Ms. Newman answered, “we are planning to have the Harbor School’s capital team out this fall to walk around the island. And there’s a potential synergy there in terms of making it publicly available.”
More controversially, the Trust for Governors Island will be making decisions about development in 2020 that local residents will be living with — for better or worse — for decades to come. The administration of Mayor Bill de Blasio plans to build out two sections of the Island (totaling 33 acres), with as much as 4.5 million square feet of new development, in the hope that this will generate enough revenue to fund operations of the public sections of the park. This model is based, in part, on the example of the Hudson River Park Trust, where development within the footprint of the linear park along the waterfront of Manhattan’s West Side aims to subsidize public amenities. The City’s plan for Governors Island also draws inspiration from the success of developing the Cornell Tech campus on Roosevelt Island. But striking the optimal balance between private use and public benefit has become a contentious issue for all three projects.
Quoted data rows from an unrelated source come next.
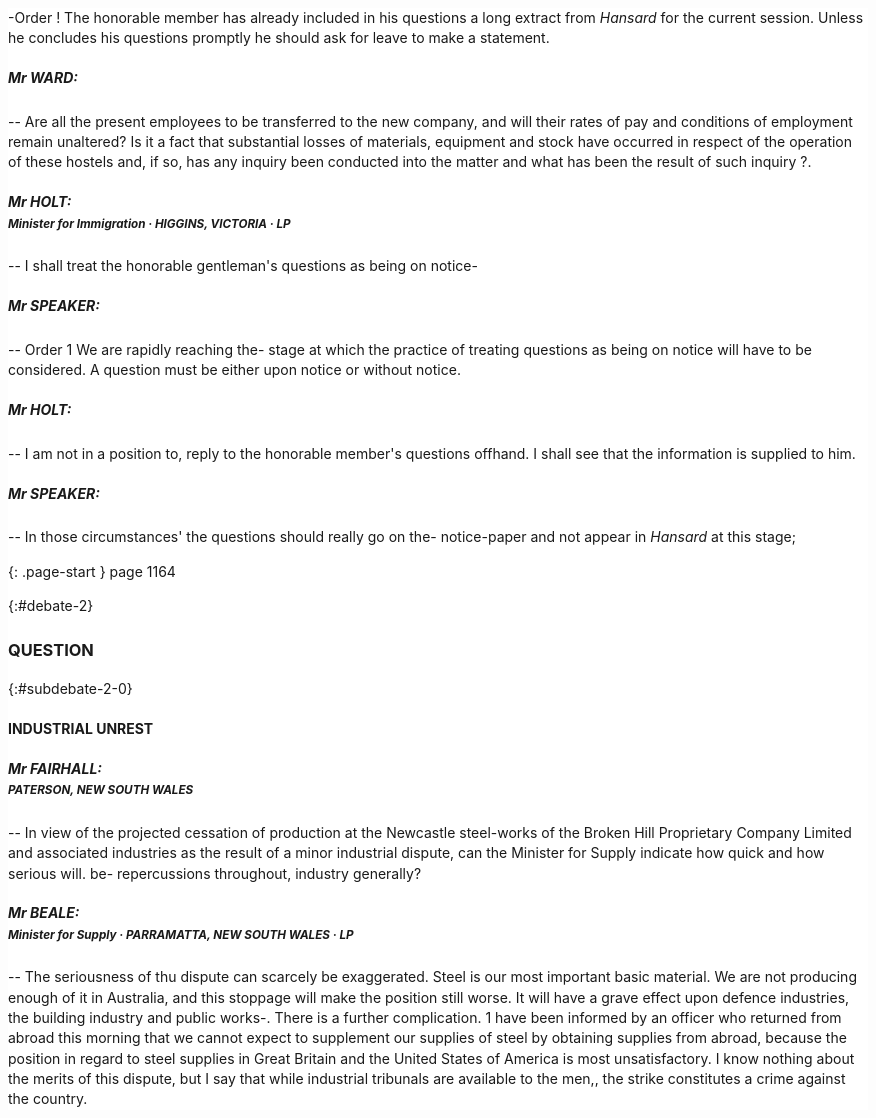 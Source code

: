 -Order ! The honorable member has already included in his questions a long extract from  *Hansard*  for the current session. Unless he concludes his questions promptly he should ask for leave to make a statement. 

##### Mr WARD:

-- Are all the present employees to be transferred to the new company, and will their rates of pay and conditions of employment remain unaltered? Is it a fact that substantial losses of materials, equipment and stock have occurred in respect of the operation of these hostels and, if so, has any inquiry been conducted into the matter and what has been the result of such inquiry ?. 

##### Mr HOLT:<br><small class="text-muted">Minister for Immigration &middot; HIGGINS, VICTORIA &middot; LP</small>

-- I shall treat the honorable gentleman's questions as being on notice- 

##### Mr SPEAKER:

-- Order 1 We are rapidly reaching the- stage at which the practice of treating questions as being on notice will have to be considered. A question must be either upon notice or without notice. 

##### Mr HOLT:

-- I am not in a position to, reply to the honorable member's questions offhand. I shall see that the information is supplied to him. 

##### Mr SPEAKER:

-- In  those circumstances' the questions should really go on the- notice-paper and not appear in  *Hansard*  at this stage; 

{: .page-start }
page 1164

{:#debate-2}
### QUESTION

{:#subdebate-2-0}
#### INDUSTRIAL UNREST

##### Mr FAIRHALL:<br><small class="text-muted">PATERSON, NEW SOUTH WALES</small>

-- In view of the projected cessation of production at the Newcastle steel-works of the Broken Hill Proprietary Company Limited and associated industries as the result of a minor industrial dispute, can the Minister for Supply indicate how quick and how serious will. be- repercussions throughout, industry generally? 

##### Mr BEALE:<br><small class="text-muted">Minister for Supply &middot; PARRAMATTA, NEW SOUTH WALES &middot; LP</small>

-- The seriousness of thu dispute can scarcely be exaggerated. Steel is our most important basic material. We are not producing enough of it in Australia, and this stoppage will make the position still worse. It will have a grave effect upon defence industries, the building industry and public works-. There is a further complication. 1 have been informed by an officer who returned from abroad this morning that we cannot expect to supplement our supplies of steel by obtaining supplies from abroad, because the position in regard to steel supplies in Great Britain and the United States of America is most unsatisfactory. I know nothing about the merits of this dispute, but I say that while industrial tribunals are available to the men,, the strike constitutes a crime against the country.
This subject was raised by Waterfront Committee member, Alice Blank, who noted, “I don’t know that we’ve heard anything about that rezoning. This is millions of square feet that might be rezoned for mixed use. It is an immense project, probably on the scale of some of the biggest projects we’ll see. And this is within the jurisdiction of this Community Board.”
Ms. Newman replied that, “we are now in the process of understanding where we left off in the environmental review and zoning. We’re having internal conversations, and want to come back with something thoughtful that we can talk about.”
Ms. Blank pressed, “will the community be part of these initial — or maybe not so initial — conversations? It would be great if we could get in on the ground.”
“One hundred percent,” Ms. Newman answered. “We will absolutely be working with the community, over the course of the next months. We do not want to come and say, ‘here it is, and we’re certifying next week.’ That will not happen. We will be coming back to CB1 to discuss this.”
Ms. Newman (and the Trust’s chair, Alicia Glen, who recently stepped down as Mr. de Blasio’s deputy mayor) are widely believed to favor projects such as a proposed gondola that would connect Lower Manhattan to Governors Island, and a plan to build a soccer stadium on the Island. More recently, the City has begun soliciting proposals for a “major center for climate adaptation research, commercialization, conversation, and policymaking,” to be built in this planned development zone.
In September, 2018, CB1 enacted a resolution voicing grave reservations about the scale of development planned for Governors Island, which noted that the Board was, “very troubled by the scope and magnitude of development being assessed for the Southern island and believes that it is excessive. CB1 does not endorse many aspects of [the plan] and we look forward to working with the Trust for Governors Island to modify the final scope.”